§ **EXERCISE INSTRUCTIONS**:
What are the lines from the top of the entries below through the line containing "- To run tests"? Return them exactly, both ends included, without the pictures.

(Saved entries)
+ + + +

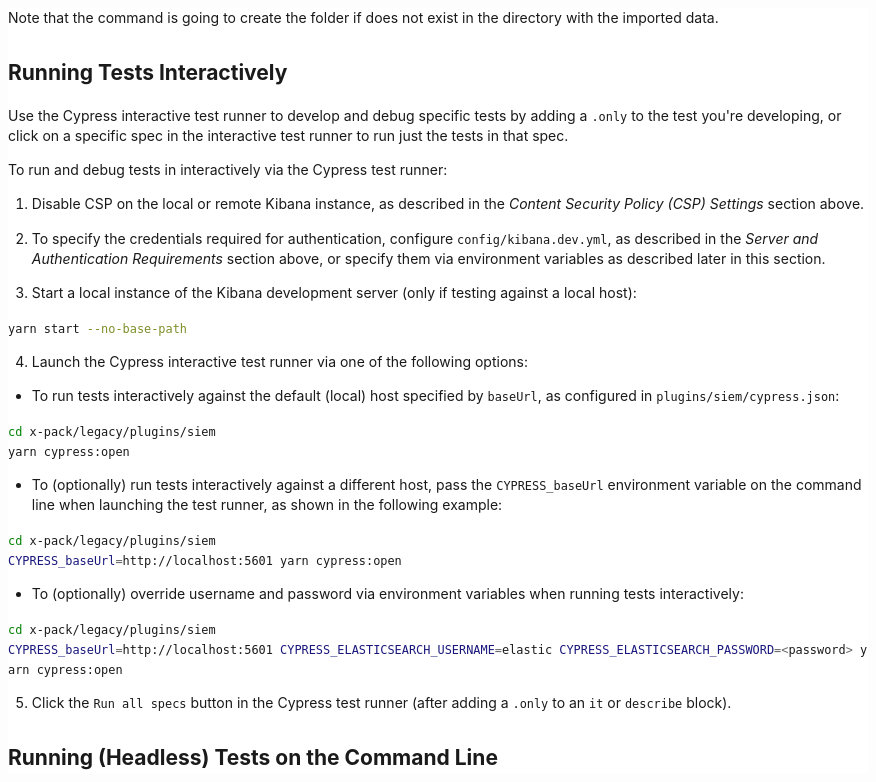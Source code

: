 Note that the command is going to create the folder if does not exist in the directory with the imported data.


## Running Tests Interactively

Use the Cypress interactive test runner to develop and debug specific tests
by adding a `.only` to the test you're developing, or click on a specific
spec in the interactive test runner to run just the tests in that spec.

To run and debug tests in interactively via the Cypress test runner:

1. Disable CSP on the local or remote Kibana instance, as described in the
_Content Security Policy (CSP) Settings_ section above.

2. To specify the credentials required for authentication, configure
`config/kibana.dev.yml`, as described in the _Server and Authentication
Requirements_ section above, or specify them via environment variables
as described later in this section.

3. Start a local instance of the Kibana development server (only if testing against a
local host):

```sh
yarn start --no-base-path
```

4. Launch the Cypress interactive test runner via one of the following options:

- To run tests interactively against the default (local) host specified by
`baseUrl`, as configured in `plugins/siem/cypress.json`:

```sh
cd x-pack/legacy/plugins/siem
yarn cypress:open
```

- To (optionally) run tests interactively against a different host, pass the
`CYPRESS_baseUrl` environment variable on the command line when launching the
test runner, as shown in the following example:

```sh
cd x-pack/legacy/plugins/siem
CYPRESS_baseUrl=http://localhost:5601 yarn cypress:open
```

- To (optionally) override username and password via environment variables when
running tests interactively:

```sh
cd x-pack/legacy/plugins/siem
CYPRESS_baseUrl=http://localhost:5601 CYPRESS_ELASTICSEARCH_USERNAME=elastic CYPRESS_ELASTICSEARCH_PASSWORD=<password> yarn cypress:open
```

5. Click the `Run all specs` button in the Cypress test runner (after adding
a `.only` to an `it` or `describe` block).

## Running (Headless) Tests on the Command Line
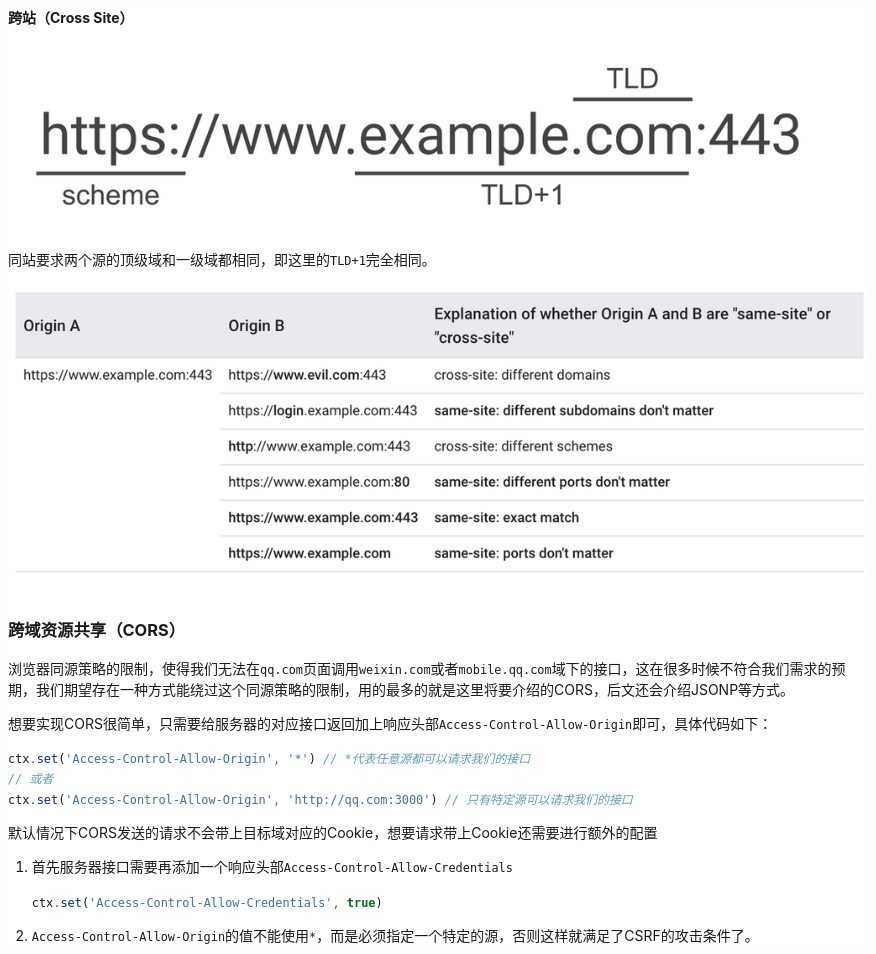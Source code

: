 #### 跨站（Cross Site）

![](../static/img/tld.png)

同站要求两个源的顶级域和一级域都相同，即这里的`TLD+1`完全相同。

![](../static/img/samesite.png)

### 跨域资源共享（CORS）

浏览器同源策略的限制，使得我们无法在`qq.com`页面调用`weixin.com`或者`mobile.qq.com`域下的接口，这在很多时候不符合我们需求的预期，我们期望存在一种方式能绕过这个同源策略的限制，用的最多的就是这里将要介绍的CORS，后文还会介绍JSONP等方式。

想要实现CORS很简单，只需要给服务器的对应接口返回加上响应头部`Access-Control-Allow-Origin`即可，具体代码如下：

``` js
ctx.set('Access-Control-Allow-Origin', '*') // *代表任意源都可以请求我们的接口
// 或者
ctx.set('Access-Control-Allow-Origin', 'http://qq.com:3000') // 只有特定源可以请求我们的接口
```

默认情况下CORS发送的请求不会带上目标域对应的Cookie，想要请求带上Cookie还需要进行额外的配置

1. 首先服务器接口需要再添加一个响应头部`Access-Control-Allow-Credentials`

   ``` js
   ctx.set('Access-Control-Allow-Credentials', true)
   ```

2. `Access-Control-Allow-Origin`的值不能使用`*`，而是必须指定一个特定的源，否则这样就满足了CSRF的攻击条件了。
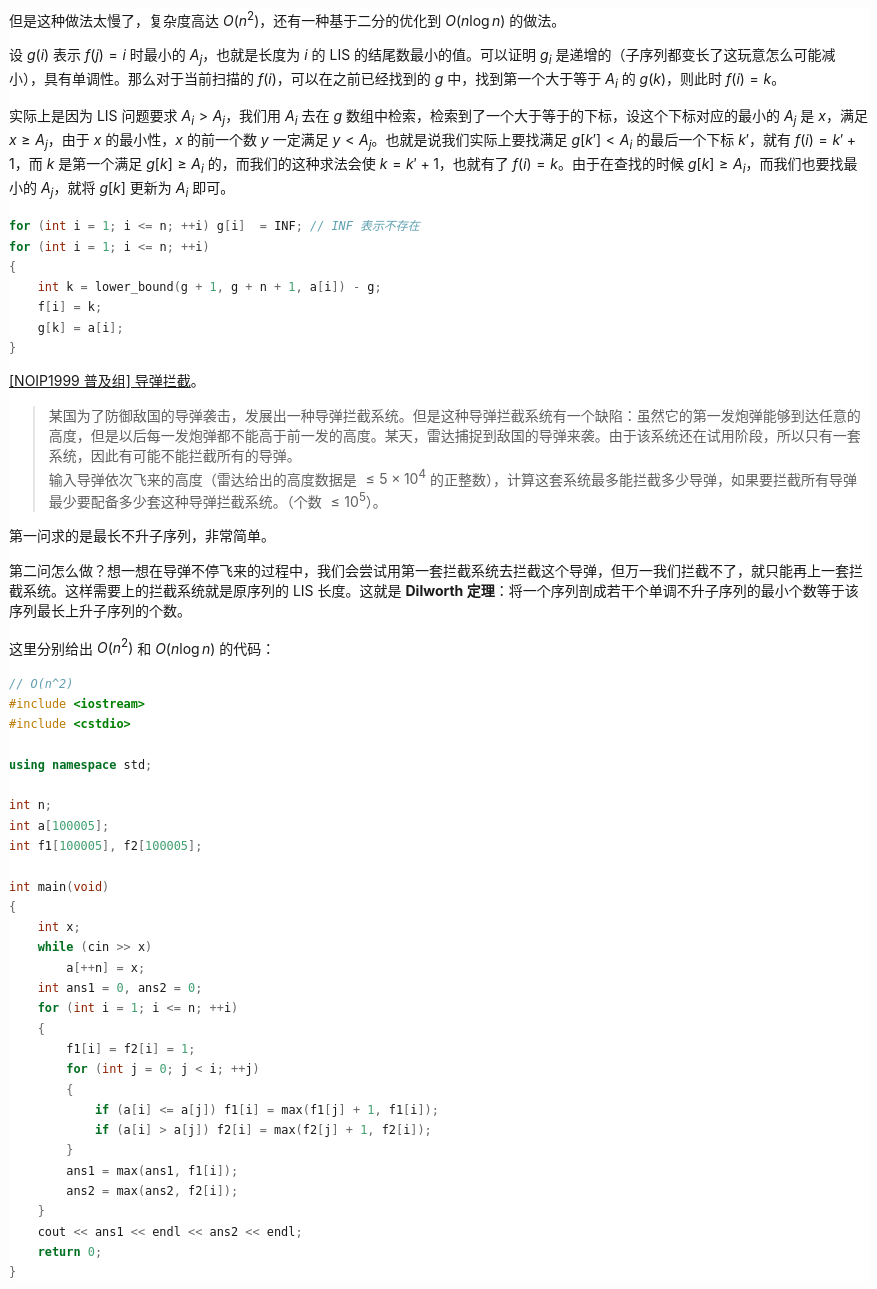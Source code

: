 但是这种做法太慢了，复杂度高达 $O(n^2)$，还有一种基于二分的优化到 $O(n\log n)$ 的做法。   

设 $g(i)$ 表示 $f(j)=i$ 时最小的 $A_j$，也就是长度为 $i$ 的 LIS 的结尾数最小的值。可以证明 $g_i$ 是递增的（子序列都变长了这玩意怎么可能减小），具有单调性。那么对于当前扫描的 $f(i)$，可以在之前已经找到的 $g$ 中，找到第一个大于等于 $A_i$ 的 $g(k)$，则此时 $f(i)=k$。

实际上是因为 LIS 问题要求 $A_i > A_j$，我们用 $A_i$ 去在 $g$ 数组中检索，检索到了一个大于等于的下标，设这个下标对应的最小的 $A_j$ 是 $x$，满足 $x\ge A_j$，由于 $x$ 的最小性，$x$ 的前一个数 $y$ 一定满足 $y<A_j$。也就是说我们实际上要找满足 $g[k']<A_i$ 的最后一个下标 $k'$，就有 $f(i)=k'+1$，而 $k$ 是第一个满足 $g[k]\ge A_i$ 的，而我们的这种求法会使 $k=k'+1$，也就有了 $f(i)=k$。由于在查找的时候 $g[k]\ge A_i$，而我们也要找最小的 $A_j$，就将 $g[k]$ 更新为 $A_i$ 即可。

```cpp
for (int i = 1; i <= n; ++i) g[i]  = INF; // INF 表示不存在
for (int i = 1; i <= n; ++i)
{
    int k = lower_bound(g + 1, g + n + 1, a[i]) - g;
    f[i] = k;
    g[k] = a[i];
}
```

[\[NOIP1999 普及组\] 导弹拦截](https://www.luogu.com.cn/problem/P1020)。

> 某国为了防御敌国的导弹袭击，发展出一种导弹拦截系统。但是这种导弹拦截系统有一个缺陷：虽然它的第一发炮弹能够到达任意的高度，但是以后每一发炮弹都不能高于前一发的高度。某天，雷达捕捉到敌国的导弹来袭。由于该系统还在试用阶段，所以只有一套系统，因此有可能不能拦截所有的导弹。   
> 输入导弹依次飞来的高度（雷达给出的高度数据是 $\le 5\times 10^4$ 的正整数），计算这套系统最多能拦截多少导弹，如果要拦截所有导弹最少要配备多少套这种导弹拦截系统。（个数 $\le 10^5$）。

第一问求的是最长不升子序列，非常简单。
  
第二问怎么做？想一想在导弹不停飞来的过程中，我们会尝试用第一套拦截系统去拦截这个导弹，但万一我们拦截不了，就只能再上一套拦截系统。这样需要上的拦截系统就是原序列的 LIS 长度。这就是 **Dilworth 定理**：将一个序列剖成若干个单调不升子序列的最小个数等于该序列最长上升子序列的个数。

这里分别给出 $O(n^2)$ 和 $O(n\log n)$ 的代码：

```cpp
// O(n^2)
#include <iostream>
#include <cstdio>

using namespace std;

int n;
int a[100005];
int f1[100005], f2[100005];

int main(void)
{
    int x;
    while (cin >> x)
        a[++n] = x;
    int ans1 = 0, ans2 = 0;
    for (int i = 1; i <= n; ++i)
    {
        f1[i] = f2[i] = 1;
        for (int j = 0; j < i; ++j)
        {
            if (a[i] <= a[j]) f1[i] = max(f1[j] + 1, f1[i]);
            if (a[i] > a[j]) f2[i] = max(f2[j] + 1, f2[i]);
        }
        ans1 = max(ans1, f1[i]);
        ans2 = max(ans2, f2[i]);
    }
    cout << ans1 << endl << ans2 << endl;
    return 0;
}
```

+ + + +

§ **ANSWER SPACE**:
Source code

: Note that the command is going to create the folder if does not exist in the directory with the imported data.


## Running Tests Interactively

Use the Cypress interactive test runner to develop and debug specific tests
by adding a `.only` to the test you're developing, or click on a specific
spec in the interactive test runner to run just the tests in that spec.

To run and debug tests in interactively via the Cypress test runner:

1. Disable CSP on the local or remote Kibana instance, as described in the
_Content Security Policy (CSP) Settings_ section above.

2. To specify the credentials required for authentication, configure
`config/kibana.dev.yml`, as described in the _Server and Authentication
Requirements_ section above, or specify them via environment variables
as described later in this section.

3. Start a local instance of the Kibana development server (only if testing against a
local host):

```sh
yarn start --no-base-path
```

4. Launch the Cypress interactive test runner via one of the following options:

- To run tests interactively against the default (local) host specified by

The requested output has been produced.